-------- Dataset content --------

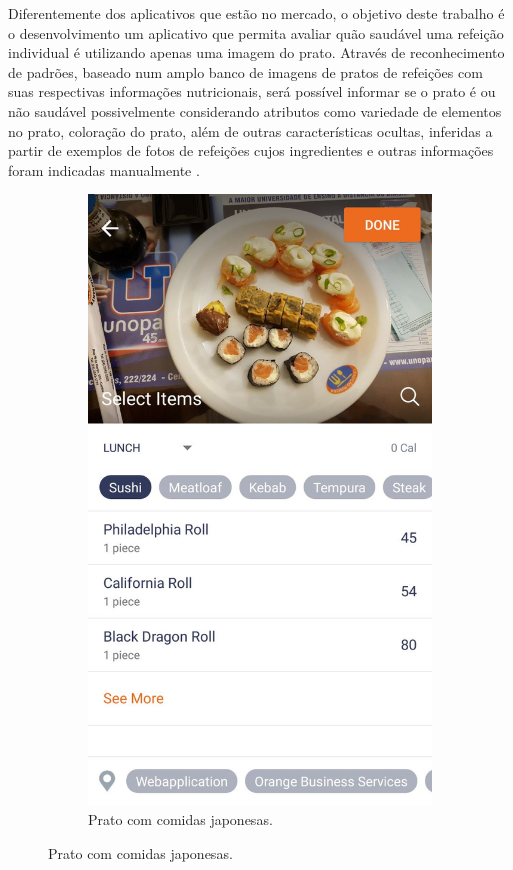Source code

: Diferentemente dos aplicativos que estão no mercado, o objetivo deste trabalho é o desenvolvimento um aplicativo que permita avaliar quão saudável uma refeição individual é utilizando apenas uma imagem do prato. Através de reconhecimento de padrões, baseado num amplo banco de imagens de pratos de refeições com suas respectivas informações nutricionais, será possível informar se o prato é ou não saudável possivelmente considerando atributos como variedade de elementos no prato, coloração do prato, além de outras características ocultas, inferidas a partir de exemplos de fotos de refeições cujos ingredientes e outras informações foram indicadas manualmente \cite{nasrabadi2007pattern}.


\begin{figure}[!ht]
\centering
\caption{Comparação entre diferentes pratos.}
\begin{subfigure}{0.4\textwidth}
  \centering
    \caption{Prato com comidas japonesas.}
   \includegraphics[width=\textwidth]{imgs/sushi.jpeg}

\end{subfigure}
\end{figure}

--------

:: Problem requirements ::
Print the listing exactly. No pictures belong in the copy.

:: Expected output ::
Source code

: Diferentemente dos aplicativos que estão no mercado, o objetivo deste trabalho é o desenvolvimento um aplicativo que permita avaliar quão saudável uma refeição individual é utilizando apenas uma imagem do prato. Através de reconhecimento de padrões, baseado num amplo banco de imagens de pratos de refeições com suas respectivas informações nutricionais, será possível informar se o prato é ou não saudável possivelmente considerando atributos como variedade de elementos no prato, coloração do prato, além de outras características ocultas, inferidas a partir de exemplos de fotos de refeições cujos ingredientes e outras informações foram indicadas manualmente \cite{nasrabadi2007pattern}.


\begin{figure}[!ht]
\centering
\caption{Comparação entre diferentes pratos.}
\begin{subfigure}{0.4\textwidth}
  \centering
    \caption{Prato com comidas japonesas.}
   \includegraphics[width=\textwidth]{imgs/sushi.jpeg}

\end{subfigure}
\end{figure}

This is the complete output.